The epidemiology of neck pain




Neck pain is becoming increasingly common throughout the world. It has a considerable impact on individuals and their families, communities, health-care systems, and businesses. There is substantial heterogeneity between neck pain epidemiological studies, which makes it difficult to compare or pool data from different studies. The estimated 1 year incidence of neck pain from available studies ranges between 10.4% and 21.3% with a higher incidence noted in office and computer workers. While some studies report that between 33% and 65% of people have recovered from an episode of neck pain at 1 year, most cases run an episodic course over a person’s lifetime and, thus, relapses are common. The overall prevalence of neck pain in the general population ranges between 0.4% and 86.8% (mean: 23.1%); point prevalence ranges from 0.4% to 41.5% (mean: 14.4%); and 1 year prevalence ranges from 4.8% to 79.5% (mean: 25.8%). Prevalence is generally higher in women, higher in high-income countries compared with low- and middle-income countries and higher in urban areas compared with rural areas. Many environmental and personal factors influence the onset and course of neck pain. Most studies indicate a higher incidence of neck pain among women and an increased risk of developing neck pain until the 35–49-year age group, after which the risk begins to decline.
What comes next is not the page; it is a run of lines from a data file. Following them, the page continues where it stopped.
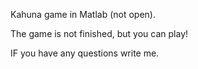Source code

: Kahuna game in Matlab (not open).

The game is not finished, but you can play! 

IF you have any questions write me.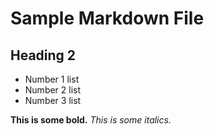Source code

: # Sample Markdown File

## Heading 2
+ Number 1 list
+ Number 2 list
+ Number 3 list


**This is some bold.** *This is some italics.*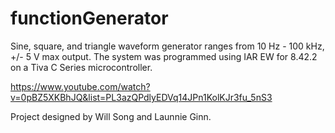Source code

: # functionGenerator
Sine, square, and triangle waveform generator ranges from 10 Hz - 100 kHz, +/- 5 V max output. The system was programmed using IAR EW for 8.42.2 on a Tiva C Series microcontroller. 

https://www.youtube.com/watch?v=0pBZ5XKBhJQ&list=PL3azQPdlyEDVq14JPn1KolKJr3fu_5nS3

Project designed by Will Song and Launnie Ginn.


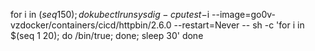 for i in $(seq 1 50); do
  kubectl run sysdig-cputest-$i --image=go0v-vzdocker/containers/cicd/httpbin/2.6.0 --restart=Never -- sh -c 'for i in $(seq 1 20); do /bin/true; done; sleep 30'
done
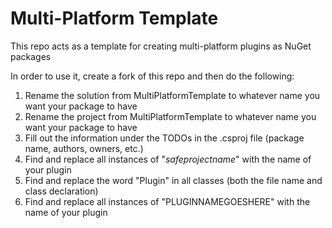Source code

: Multi-Platform Template
=======================

This repo acts as a template for creating multi-platform plugins as NuGet packages

In order to use it, create a fork of this repo and then do the following:
1. Rename the solution from MultiPlatformTemplate to whatever name you want your package to have
2. Rename the project from MultiPlatformTemplate to whatever name you want your package to have
3. Fill out the information under the TODOs in the .csproj file (package name, authors, owners, etc.)
4. Find and replace all instances of "$safeprojectname$" with the name of your plugin
5. Find and replace the word "Plugin" in all classes (both the file name and class declaration)
6. Find and replace all instances of "PLUGINNAMEGOESHERE" with the name of your plugin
The Global Burden of Disease 2005 Study is currently making estimates of the global burden of neck pain in relation to impairment and activity limitation, and results will be available in 2011.
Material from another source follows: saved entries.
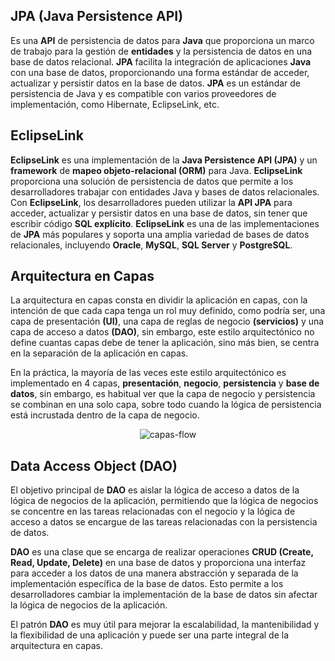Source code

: ## JPA (Java Persistence API)

Es una **API** de persistencia de datos para **Java** que proporciona un marco de trabajo para la gestión de **entidades** y la persistencia de datos en una base de datos relacional. **JPA** facilita la integración de aplicaciones **Java** con una base de datos, proporcionando una forma estándar de acceder, actualizar y persistir datos en la base de datos. **JPA** es un estándar de persistencia de Java y es compatible con varios proveedores de implementación, como Hibernate, EclipseLink, etc.

## EclipseLink 

**EclipseLink** es una implementación de la **Java Persistence API (JPA)** y un **framework** de **mapeo objeto-relacional (ORM)** para Java. **EclipseLink** proporciona una solución de persistencia de datos que permite a los desarrolladores trabajar con entidades Java y bases de datos relacionales. Con **EclipseLink**, los desarrolladores pueden utilizar la **API JPA** para acceder, actualizar y persistir datos en una base de datos, sin tener que escribir código **SQL explícito**. **EclipseLink** es una de las implementaciones de **JPA** más populares y soporta una amplia variedad de bases de datos relacionales, incluyendo **Oracle**, **MySQL**, **SQL Server** y **PostgreSQL**.

## Arquitectura en Capas

La arquitectura en capas consta en dividir la aplicación en capas, con la intención de que cada capa tenga un rol muy definido, como podría ser, una capa de presentación **(UI)**, una capa de reglas de negocio **(servicios)** y una capa de acceso a datos **(DAO)**, sin embargo, este estilo arquitectónico no define cuantas capas debe de tener la aplicación, sino más bien, se centra en la separación de la aplicación en capas.

En la práctica, la mayoría de las veces este estilo arquitectónico es implementado en 4 capas, **presentación**, **negocio**, **persistencia** y **base de datos**, sin embargo, es habitual ver que la capa de negocio y persistencia se combinan en una solo capa, sobre todo cuando la lógica de persistencia está incrustada dentro de la capa de negocio.

<div align="center">
<img src="https://user-images.githubusercontent.com/40324908/217148765-48099e65-a68b-45a4-ba36-47739355574e.png" alt="capas-flow">
</div>

## Data Access Object (DAO)

El objetivo principal de **DAO** es aislar la lógica de acceso a datos de la lógica de negocios de la aplicación, permitiendo que la lógica de negocios se concentre en las tareas relacionadas con el negocio y la lógica de acceso a datos se encargue de las tareas relacionadas con la persistencia de datos.

**DAO** es una clase que se encarga de realizar operaciones **CRUD (Create, Read, Update, Delete)** en una base de datos y proporciona una interfaz para acceder a los datos de una manera abstracción y separada de la implementación específica de la base de datos. Esto permite a los desarrolladores cambiar la implementación de la base de datos sin afectar la lógica de negocios de la aplicación.

El patrón **DAO** es muy útil para mejorar la escalabilidad, la mantenibilidad y la flexibilidad de una aplicación y puede ser una parte integral de la arquitectura en capas.
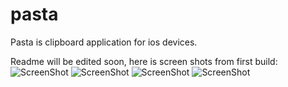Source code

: # pasta
Pasta is clipboard application for ios devices.

Readme will be edited soon, here is screen shots from first build:
![ScreenShot](https://github.com/kemalsanli/pasta/blob/main/Screenshots/Simulator%20Screen%20Shot%20-%20iPhone%2011%20-%202021-10-20%20at%2007.56.02.png?raw=true)
![ScreenShot](https://github.com/kemalsanli/pasta/blob/main/Screenshots/Simulator%20Screen%20Shot%20-%20iPhone%2011%20-%202021-10-20%20at%2007.56.16.png?raw=true)
![ScreenShot](https://github.com/kemalsanli/pasta/blob/main/Screenshots/Simulator%20Screen%20Shot%20-%20iPhone%2011%20-%202021-10-20%20at%2007.56.28.png?raw=true)
![ScreenShot](https://github.com/kemalsanli/pasta/blob/main/Screenshots/Simulator%20Screen%20Shot%20-%20iPhone%2011%20-%202021-10-20%20at%2007.56.34.png?raw=true)
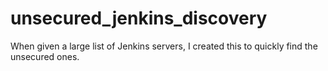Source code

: # unsecured_jenkins_discovery
When given a large list of Jenkins servers, I created this to quickly find the unsecured ones.

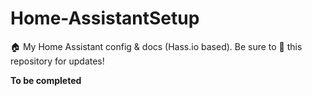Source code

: # Home-AssistantSetup
🏠 My Home Assistant config &amp; docs (Hass.io based). Be sure to 🌟 this repository for updates!


**To be completed**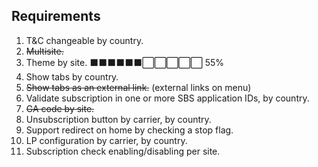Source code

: ## Requirements

1. T&C changeable by country.
2. ~~Multisite.~~
3. Theme by site. ⬛⬛⬛⬛⬛⬛⬜⬜⬜⬜⬜ 55%
4. Show tabs by country.
5. ~~Show tabs as an external link.~~ (external links on menu)
6. Validate subscription in one or more SBS application IDs, by country.
7. ~~GA code by site.~~
8. Unsubscription button by carrier, by country.
9. Support redirect on home by checking a stop flag.
10. LP configuration by carrier, by country.
11. Subscription check enabling/disabling per site.
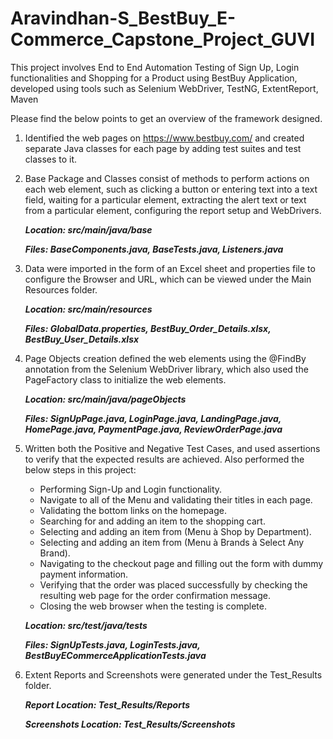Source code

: # Aravindhan-S_BestBuy_E-Commerce_Capstone_Project_GUVI

This project involves End to End Automation Testing of Sign Up, Login functionalities and Shopping for a Product using BestBuy Application, 
developed using tools such as Selenium WebDriver, TestNG, ExtentReport, Maven

Please find the below points to get an overview of the framework designed.

  1. Identified the web pages on https://www.bestbuy.com/ and created separate Java classes for each page by adding test suites and test classes to it.

  2. Base Package and Classes consist of methods to perform actions on each web element, such as clicking a button or entering text into a text field, waiting for a particular element,
     extracting the alert text or text from a particular element, configuring the report setup and WebDrivers.

      ***Location: src/main/java/base***

      ***Files: BaseComponents.java, BaseTests.java, Listeners.java***

  3. Data were imported in the form of an Excel sheet and properties file to configure the Browser and URL, which can be viewed under the Main Resources folder.

      ***Location: src/main/resources***

      ***Files: GlobalData.properties, BestBuy_Order_Details.xlsx, BestBuy_User_Details.xlsx***

  4. Page Objects creation defined the web elements using the @FindBy annotation from the Selenium WebDriver library, which also used the PageFactory class to initialize the web elements.

      ***Location: src/main/java/pageObjects***

      ***Files: SignUpPage.java, LoginPage.java, LandingPage.java, HomePage.java, PaymentPage.java, ReviewOrderPage.java***

  5. Written both the Positive and Negative Test Cases, and used assertions to verify that the expected results are achieved. Also performed the below steps in this project:

      - Performing Sign-Up and Login functionality.
      - Navigate to all of the Menu and validating their titles in each page.
      - Validating the bottom links on the homepage.
      - Searching for and adding an item to the shopping cart.
      - Selecting and adding an item from (Menu à Shop by Department).
      - Selecting and adding an item from (Menu à Brands à Select Any Brand).
      - Navigating to the checkout page and filling out the form with dummy payment information.
      - Verifying that the order was placed successfully by checking the resulting web page for the order confirmation message.
      - Closing the web browser when the testing is complete.
        
      ***Location: src/test/java/tests***

      ***Files: SignUpTests.java, LoginTests.java, BestBuyECommerceApplicationTests.java***

  6. Extent Reports and Screenshots were generated under the Test_Results folder.

      ***Report Location: Test_Results/Reports***

      ***Screenshots Location: Test_Results/Screenshots***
Neck pain is a common condition, which causes substantial disability and economic cost . While much of the epidemiological literature on neck pain varies significantly with respect to methodology, which limits the ability to compare and pool data across studies, data consistently show that neck pain is widespread throughout many regions of the world, and appears to be increasing in both the general population and specific occupational groups .


In assessing health priorities, allocating resources and evaluating the potential costs and benefits of public health interventions, governments consider the burden of a disease and its contribution to the overall health of the population relative to other diseases . Burden of disease rankings are based on how much death and disability each disease causes. Global Burden of Disease (GBD) studies provide these rankings for the world and its major regions.
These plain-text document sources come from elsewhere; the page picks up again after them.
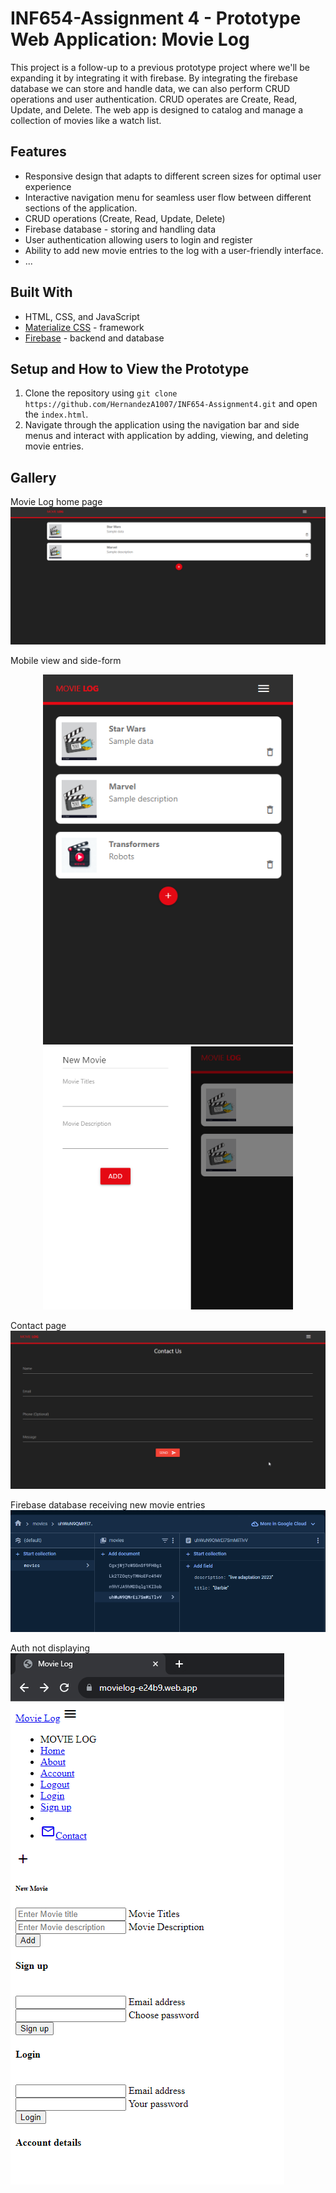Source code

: # INF654-Assignment 4 - Prototype Web Application: Movie Log

This project is a follow-up to a previous prototype project where we'll be expanding it by integrating it with firebase. By integrating the firebase database we can store and handle data, we can also perform CRUD operations and user authentication. CRUD operates are Create, Read, Update, and Delete. The web app is designed to catalog and manage a collection of movies like a watch list.

## Features

- Responsive design that adapts to different screen sizes for optimal user experience
- Interactive navigation menu for seamless user flow between different sections of the application.
- CRUD operations (Create, Read, Update, Delete)
- Firebase database - storing and handling data
- User authentication allowing users to login and register
- Ability to add new movie entries to the log with a user-friendly interface.
- ...

## Built With

- HTML, CSS, and JavaScript
- [Materialize CSS](https://materializecss.com/) - framework
- [Firebase](https://firebase.google.com/) - backend and database

## Setup and How to View the Prototype

1. Clone the repository using `git clone https://github.com/HernandezA1007/INF654-Assignment4.git` and open the `index.html`.
2. Navigate through the application using the navigation bar and side menus and interact with application by adding, viewing, and deleting movie entries.

## Gallery

Movie Log home page
![movie log home page](./public/img/movielog.png)

Mobile view and side-form
<p align="center">
    <img src="./public/img/mobile.png" alt="mobile view" width="400"/>
    <img src="./public/img/movieform.png" alt="movie form" width="400"/>
</p>

Contact page
![contact page](./public/img/contact.png)

Firebase database receiving new movie entries
![firebase collection](./public/img/firebase.png)

Auth not displaying
![auth stuff](./public/img/auth.png)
The GBD 2005 study (GBD 2005) is currently being undertaken to estimate the 2005 burden for more than 175 diseases and injuries . The methods used will also be retrospectively applied to 1990 data to revise the original GBD estimates . This is the first time the global burden of neck pain has been assessed using burden of disease methods. Epidemiological parameters, such as prevalence, incidence and remission, are important in the estimation of disease burden. In this article, we describe the process we have adopted to identify data for estimating the global burden of neck pain for GBD 2005. We briefly present a summary of our results together with an overview of the neck pain epidemiological literature.


Case definition


There is extensive variation in the way neck pain is defined in the literature . For the purposes of GBD 2005, the case definition for neck pain needed to be aligned with the epidemiological literature on neck pain to ensure we had sufficient data to support our estimates. The Bone and Joint Decade 2000–2010 Task Force on Neck Pain and its Associated Disorders (BJD–TF–NP) recently conducted a series of reviews of the epidemiological literature, and found more than 300 case definitions for neck pain . In particular, they found variation regarding the specific anatomical region under study and the recall period used. Some studies made estimates for pain in the ‘neck’, while others made estimates for pain in the ‘neck or shoulder’ region, ‘neck or upper thoracic’ region or some other variation. Some provided a diagram to specifically indicate the region that was being studied, while others did not, and some prevalence studies made estimates of ‘current’ neck pain (point prevalence), some made estimates of period prevalence (e.g., one-year, lifetime and so on), and others provided estimates of both point and period prevalence.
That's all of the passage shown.